Exercise objective = What follows is a listing to be repeated in full and without alteration.

Source material =
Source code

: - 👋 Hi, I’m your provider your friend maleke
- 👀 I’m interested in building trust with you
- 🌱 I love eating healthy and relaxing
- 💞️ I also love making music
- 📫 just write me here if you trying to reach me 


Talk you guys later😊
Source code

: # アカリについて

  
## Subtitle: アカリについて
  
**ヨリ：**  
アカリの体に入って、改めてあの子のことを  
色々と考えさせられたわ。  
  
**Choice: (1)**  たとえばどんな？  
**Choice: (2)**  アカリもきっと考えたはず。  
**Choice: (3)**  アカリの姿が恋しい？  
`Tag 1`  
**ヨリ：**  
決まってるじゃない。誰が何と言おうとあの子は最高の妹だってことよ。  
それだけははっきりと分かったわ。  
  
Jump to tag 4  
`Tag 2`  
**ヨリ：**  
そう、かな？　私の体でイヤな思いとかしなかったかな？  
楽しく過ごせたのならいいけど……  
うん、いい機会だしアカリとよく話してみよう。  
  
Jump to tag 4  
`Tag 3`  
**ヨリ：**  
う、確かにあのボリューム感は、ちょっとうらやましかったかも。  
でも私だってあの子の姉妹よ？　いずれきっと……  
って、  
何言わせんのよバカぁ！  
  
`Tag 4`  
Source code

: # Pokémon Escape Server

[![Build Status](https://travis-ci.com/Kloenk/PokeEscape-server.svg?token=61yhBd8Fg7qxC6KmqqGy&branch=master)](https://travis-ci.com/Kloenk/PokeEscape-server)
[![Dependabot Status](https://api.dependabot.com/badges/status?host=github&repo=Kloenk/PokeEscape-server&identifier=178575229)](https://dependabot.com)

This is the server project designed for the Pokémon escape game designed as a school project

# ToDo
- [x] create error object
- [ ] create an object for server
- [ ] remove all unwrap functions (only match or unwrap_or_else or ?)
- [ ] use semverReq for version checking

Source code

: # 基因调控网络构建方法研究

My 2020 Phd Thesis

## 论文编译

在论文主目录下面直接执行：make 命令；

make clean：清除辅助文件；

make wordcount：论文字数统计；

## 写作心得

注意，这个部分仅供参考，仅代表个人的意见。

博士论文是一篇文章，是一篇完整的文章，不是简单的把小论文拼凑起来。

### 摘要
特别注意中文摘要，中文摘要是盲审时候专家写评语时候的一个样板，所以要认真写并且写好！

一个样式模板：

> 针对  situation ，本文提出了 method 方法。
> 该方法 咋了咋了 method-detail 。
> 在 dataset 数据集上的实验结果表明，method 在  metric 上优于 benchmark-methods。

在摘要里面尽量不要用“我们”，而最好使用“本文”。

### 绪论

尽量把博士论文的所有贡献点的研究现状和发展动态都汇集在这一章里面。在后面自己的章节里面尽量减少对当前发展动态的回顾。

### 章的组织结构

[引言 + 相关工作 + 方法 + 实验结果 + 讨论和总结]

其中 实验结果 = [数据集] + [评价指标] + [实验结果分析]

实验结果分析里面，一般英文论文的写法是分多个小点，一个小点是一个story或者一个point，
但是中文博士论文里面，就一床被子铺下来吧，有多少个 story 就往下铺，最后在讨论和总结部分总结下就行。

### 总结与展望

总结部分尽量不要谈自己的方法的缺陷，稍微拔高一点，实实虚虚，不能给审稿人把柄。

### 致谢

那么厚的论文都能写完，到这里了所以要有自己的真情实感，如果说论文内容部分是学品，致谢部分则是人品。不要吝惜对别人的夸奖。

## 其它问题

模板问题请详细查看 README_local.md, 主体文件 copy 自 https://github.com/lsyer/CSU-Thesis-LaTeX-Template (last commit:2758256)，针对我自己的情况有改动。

Your solution =
Source code

: - 👋 Hi, I’m your provider your friend maleke
- 👀 I’m interested in building trust with you
- 🌱 I love eating healthy and relaxing
- 💞️ I also love making music
- 📫 just write me here if you trying to reach me 


Talk you guys later😊
Source code

: # アカリについて

  
## Subtitle: アカリについて
  
**ヨリ：**  
アカリの体に入って、改めてあの子のことを  
色々と考えさせられたわ。  
  
**Choice: (1)**  たとえばどんな？  
**Choice: (2)**  アカリもきっと考えたはず。  
**Choice: (3)**  アカリの姿が恋しい？  
`Tag 1`  
**ヨリ：**  
決まってるじゃない。誰が何と言おうとあの子は最高の妹だってことよ。  
それだけははっきりと分かったわ。  
  
Jump to tag 4  
`Tag 2`  
**ヨリ：**  
そう、かな？　私の体でイヤな思いとかしなかったかな？  
楽しく過ごせたのならいいけど……  
うん、いい機会だしアカリとよく話してみよう。  
  
Jump to tag 4  
`Tag 3`  
**ヨリ：**  
う、確かにあのボリューム感は、ちょっとうらやましかったかも。  
でも私だってあの子の姉妹よ？　いずれきっと……  
って、  
何言わせんのよバカぁ！  
  
`Tag 4`  
Source code

: # Pokémon Escape Server

[![Build Status](https://travis-ci.com/Kloenk/PokeEscape-server.svg?token=61yhBd8Fg7qxC6KmqqGy&branch=master)](https://travis-ci.com/Kloenk/PokeEscape-server)
[![Dependabot Status](https://api.dependabot.com/badges/status?host=github&repo=Kloenk/PokeEscape-server&identifier=178575229)](https://dependabot.com)

This is the server project designed for the Pokémon escape game designed as a school project

# ToDo
- [x] create error object
- [ ] create an object for server
- [ ] remove all unwrap functions (only match or unwrap_or_else or ?)
- [ ] use semverReq for version checking

Source code

: # 基因调控网络构建方法研究

My 2020 Phd Thesis

## 论文编译

在论文主目录下面直接执行：make 命令；

make clean：清除辅助文件；

make wordcount：论文字数统计；

## 写作心得

注意，这个部分仅供参考，仅代表个人的意见。

博士论文是一篇文章，是一篇完整的文章，不是简单的把小论文拼凑起来。

### 摘要
特别注意中文摘要，中文摘要是盲审时候专家写评语时候的一个样板，所以要认真写并且写好！

一个样式模板：

> 针对  situation ，本文提出了 method 方法。
> 该方法 咋了咋了 method-detail 。
> 在 dataset 数据集上的实验结果表明，method 在  metric 上优于 benchmark-methods。

在摘要里面尽量不要用“我们”，而最好使用“本文”。

### 绪论

尽量把博士论文的所有贡献点的研究现状和发展动态都汇集在这一章里面。在后面自己的章节里面尽量减少对当前发展动态的回顾。

### 章的组织结构

[引言 + 相关工作 + 方法 + 实验结果 + 讨论和总结]

其中 实验结果 = [数据集] + [评价指标] + [实验结果分析]

实验结果分析里面，一般英文论文的写法是分多个小点，一个小点是一个story或者一个point，
但是中文博士论文里面，就一床被子铺下来吧，有多少个 story 就往下铺，最后在讨论和总结部分总结下就行。

### 总结与展望

总结部分尽量不要谈自己的方法的缺陷，稍微拔高一点，实实虚虚，不能给审稿人把柄。

### 致谢

那么厚的论文都能写完，到这里了所以要有自己的真情实感，如果说论文内容部分是学品，致谢部分则是人品。不要吝惜对别人的夸奖。

## 其它问题

模板问题请详细查看 README_local.md, 主体文件 copy 自 https://github.com/lsyer/CSU-Thesis-LaTeX-Template (last commit:2758256)，针对我自己的情况有改动。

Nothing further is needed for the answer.